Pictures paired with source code
□ □ □

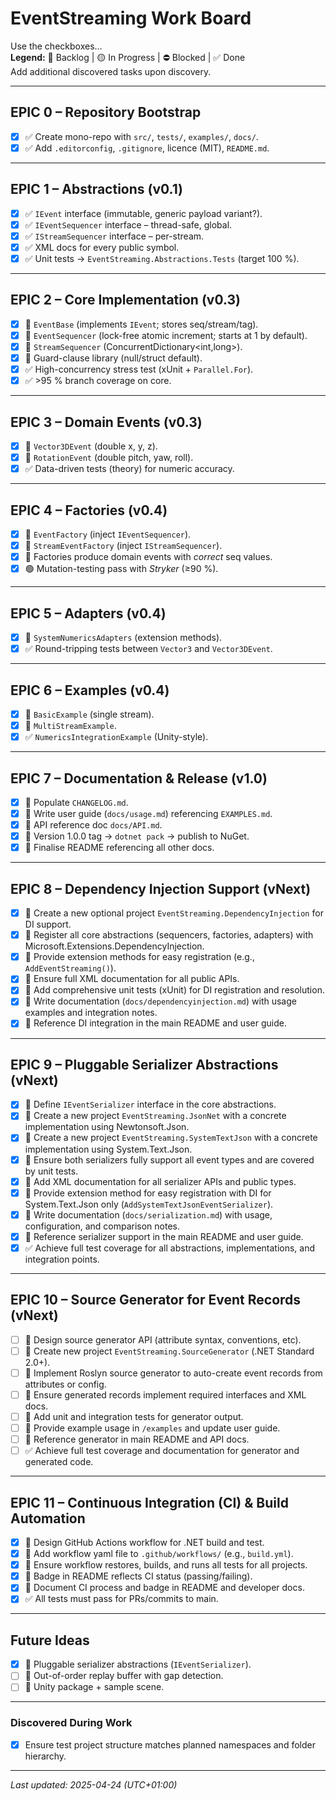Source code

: # EventStreaming Work Board  
Use the checkboxes…  
**Legend:** 🔹 Backlog | 🟡 In&nbsp;Progress | ⛔️ Blocked | ✅ Done  
Add additional discovered tasks upon discovery.

---

## EPIC 0 – Repository Bootstrap

- [x] ✅ Create mono-repo with `src/`, `tests/`, `examples/`, `docs/`.  
- [x] ✅ Add `.editorconfig`, `.gitignore`, licence (MIT), `README.md`.

---

## EPIC 1 – Abstractions (v0.1)

- [x] ✅ `IEvent` interface (immutable, generic payload variant?).  
- [x] ✅ `IEventSequencer` interface – thread-safe, global.  
- [x] ✅ `IStreamSequencer` interface – per-stream.  
- [x] ✅ XML docs for every public symbol.  
- [x] ✅ Unit tests → `EventStreaming.Abstractions.Tests` (target 100 %).  

---

## EPIC 2 – Core Implementation (v0.3)

- [x] 🔹 `EventBase` (implements `IEvent`; stores seq/stream/tag).  
- [x] 🔹 `EventSequencer` (lock-free atomic increment; starts at 1 by default).  
- [x] 🔹 `StreamSequencer` (ConcurrentDictionary\<int,long>).  
- [x] 🔹 Guard-clause library (null/struct default).  
- [x] ✅ High-concurrency stress test (xUnit + `Parallel.For`).  
- [x] ✅ >95 % branch coverage on core.

---

## EPIC 3 – Domain Events (v0.3)

- [x] 🔹 `Vector3DEvent` (double x, y, z).  
- [x] 🔹 `RotationEvent` (double pitch, yaw, roll).  
- [x] ✅ Data-driven tests (theory) for numeric accuracy.

---

## EPIC 4 – Factories (v0.4)

- [x] 🔹 `EventFactory` (inject `IEventSequencer`).  
- [x] 🔹 `StreamEventFactory` (inject `IStreamSequencer`).  
- [x] 🔹 Factories produce domain events with *correct* seq values.  
- [x] 🟢 Mutation-testing pass with *Stryker* (≥90 %).

---

## EPIC 5 – Adapters (v0.4)

- [x] 🔹 `SystemNumericsAdapters` (extension methods).  
- [x] ✅ Round-tripping tests between `Vector3` and `Vector3DEvent`.

---

## EPIC 6 – Examples (v0.4)

- [x] 🔹 `BasicExample` (single stream).  
- [x] 🔹 `MultiStreamExample`.  
- [x] ✅ `NumericsIntegrationExample` (Unity-style).

---

## EPIC 7 – Documentation & Release (v1.0)

- [x] 🔹 Populate `CHANGELOG.md`.  
- [x] 🔹 Write user guide (`docs/usage.md`) referencing `EXAMPLES.md`.  
- [x] 🔹 API reference doc `docs/API.md`.  
- [x] 🔹 Version 1.0.0 tag → `dotnet pack` → publish to NuGet.  
- [x] 🔹 Finalise README referencing all other docs.

---

## EPIC 8 – Dependency Injection Support (vNext)

- [x] 🔹 Create a new optional project `EventStreaming.DependencyInjection` for DI support.
- [x] 🔹 Register all core abstractions (sequencers, factories, adapters) with Microsoft.Extensions.DependencyInjection.
- [x] 🔹 Provide extension methods for easy registration (e.g., `AddEventStreaming()`).
- [x] 🔹 Ensure full XML documentation for all public APIs.
- [x] 🔹 Add comprehensive unit tests (xUnit) for DI registration and resolution.
- [x] 🔹 Write documentation (`docs/dependencyinjection.md`) with usage examples and integration notes.
- [x] 🔹 Reference DI integration in the main README and user guide.

---

## EPIC 9 – Pluggable Serializer Abstractions (vNext)

- [x] 🔹 Define `IEventSerializer` interface in the core abstractions.
- [x] 🔹 Create a new project `EventStreaming.JsonNet` with a concrete implementation using Newtonsoft.Json.
- [x] 🔹 Create a new project `EventStreaming.SystemTextJson` with a concrete implementation using System.Text.Json.
- [x] 🔹 Ensure both serializers fully support all event types and are covered by unit tests.
- [x] 🔹 Add XML documentation for all serializer APIs and public types.
- [x] 🔹 Provide extension method for easy registration with DI for System.Text.Json only (`AddSystemTextJsonEventSerializer`).
- [x] 🔹 Write documentation (`docs/serialization.md`) with usage, configuration, and comparison notes.
- [x] 🔹 Reference serializer support in the main README and user guide.
- [x] ✅ Achieve full test coverage for all abstractions, implementations, and integration points.

---

## EPIC 10 – Source Generator for Event Records (vNext)

- [ ] 🔹 Design source generator API (attribute syntax, conventions, etc).
- [ ] 🔹 Create new project `EventStreaming.SourceGenerator` (.NET Standard 2.0+).
- [ ] 🔹 Implement Roslyn source generator to auto-create event records from attributes or config.
- [ ] 🔹 Ensure generated records implement required interfaces and XML docs.
- [ ] 🔹 Add unit and integration tests for generator output.
- [ ] 🔹 Provide example usage in `/examples` and update user guide.
- [ ] 🔹 Reference generator in main README and API docs.
- [ ] ✅ Achieve full test coverage and documentation for generator and generated code.

---

## EPIC 11 – Continuous Integration (CI) & Build Automation

- [x] 🔹 Design GitHub Actions workflow for .NET build and test.
- [x] 🔹 Add workflow yaml file to `.github/workflows/` (e.g., `build.yml`).
- [x] 🔹 Ensure workflow restores, builds, and runs all tests for all projects.
- [x] 🔹 Badge in README reflects CI status (passing/failing).
- [x] 🔹 Document CI process and badge in README and developer docs.
- [x] ✅ All tests must pass for PRs/commits to main.

---

## Future Ideas

- [X] 🔹 Pluggable serializer abstractions (`IEventSerializer`).  
- [ ] 🔹 Out-of-order replay buffer with gap detection.  
- [ ] 🔹 Unity package + sample scene.  

---

### Discovered During Work
- [x] Ensure test project structure matches planned namespaces and folder hierarchy.

---

*Last updated: 2025-04-24 (UTC+01:00)*
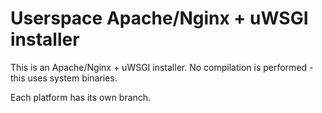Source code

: # Userspace Apache/Nginx + uWSGI installer

This is an Apache/Nginx + uWSGI installer.
No compilation is performed - this uses system binaries.

Each platform has its own branch.
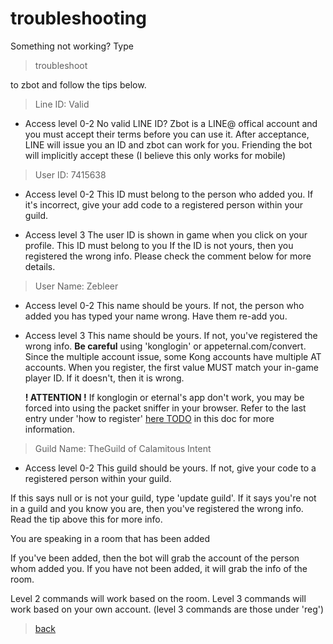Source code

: # troubleshooting

Something not working? Type 
>troubleshoot 

to zbot and follow the tips below.

>Line ID: Valid

* Access level 0-2
No valid LINE ID? Zbot is a LINE@ offical account and you must accept their terms before you can use it. After acceptance, LINE will issue you an ID and zbot can work for you. Friending the bot will implicitly accept these (I believe this only works for mobile)

>User ID: 7415638

* Access level 0-2 
This ID must belong to the person who added you. If it's incorrect, give your add code to a registered person within your guild.

* Access level 3
The user ID is shown in game when you click on your profile. This ID must belong to you If the ID is not yours, then you registered the wrong info. Please check the comment below for more details.

>User Name: Zebleer

* Access level 0-2
This name should be yours. If not, the person who added you has typed your name wrong. Have them re-add you.

* Access level 3
This name should be yours. If not, you've registered the wrong info. **Be careful** using 'konglogin' or appeternal.com/convert. Since the multiple account issue, some Kong accounts have multiple AT accounts. When you register, the first value MUST match your in-game player ID. If it doesn't, then it is wrong.

  **! ATTENTION !**
If konglogin or eternal's app don't work, you may be forced into using the packet sniffer in your browser. Refer to the last entry under 'how to register' [here TODO](TODO) in this doc for more information.

>Guild Name: TheGuild of Calamitous Intent

* Access level 0-2
This guild should be yours. If not, give your code to a registered person within your guild.

If this says null or is not your guild, type 'update guild'. If it says you're not in a guild and you know you are, then you've registered the wrong info. Read the tip above this for more info.

You are speaking in a room that has been added

If you've been added, then the bot will grab the account of the person whom added you. If you have not been added, it will grab the info of the room.

Level 2 commands will work based on the room. Level 3 commands will work based on your own account. (level 3 commands are those under 'reg')


> [back](index)
<!--stackedit_data:
eyJoaXN0b3J5IjpbMzE1NDQxNDA5LC0xNjUyMzU2NTEwXX0=
-->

□ □ □

Nothing but the lines from the first line of the data above through the line holding "## EPIC 4 – Factories (v0.4)" may appear in the response, copied exactly and without pictures.

Source code

: # EventStreaming Work Board  
Use the checkboxes…  
**Legend:** 🔹 Backlog | 🟡 In&nbsp;Progress | ⛔️ Blocked | ✅ Done  
Add additional discovered tasks upon discovery.

---

## EPIC 0 – Repository Bootstrap

- [x] ✅ Create mono-repo with `src/`, `tests/`, `examples/`, `docs/`.  
- [x] ✅ Add `.editorconfig`, `.gitignore`, licence (MIT), `README.md`.

---

## EPIC 1 – Abstractions (v0.1)

- [x] ✅ `IEvent` interface (immutable, generic payload variant?).  
- [x] ✅ `IEventSequencer` interface – thread-safe, global.  
- [x] ✅ `IStreamSequencer` interface – per-stream.  
- [x] ✅ XML docs for every public symbol.  
- [x] ✅ Unit tests → `EventStreaming.Abstractions.Tests` (target 100 %).  

---

## EPIC 2 – Core Implementation (v0.3)

- [x] 🔹 `EventBase` (implements `IEvent`; stores seq/stream/tag).  
- [x] 🔹 `EventSequencer` (lock-free atomic increment; starts at 1 by default).  
- [x] 🔹 `StreamSequencer` (ConcurrentDictionary\<int,long>).  
- [x] 🔹 Guard-clause library (null/struct default).  
- [x] ✅ High-concurrency stress test (xUnit + `Parallel.For`).  
- [x] ✅ >95 % branch coverage on core.

---

## EPIC 3 – Domain Events (v0.3)

- [x] 🔹 `Vector3DEvent` (double x, y, z).  
- [x] 🔹 `RotationEvent` (double pitch, yaw, roll).  
- [x] ✅ Data-driven tests (theory) for numeric accuracy.

---

## EPIC 4 – Factories (v0.4)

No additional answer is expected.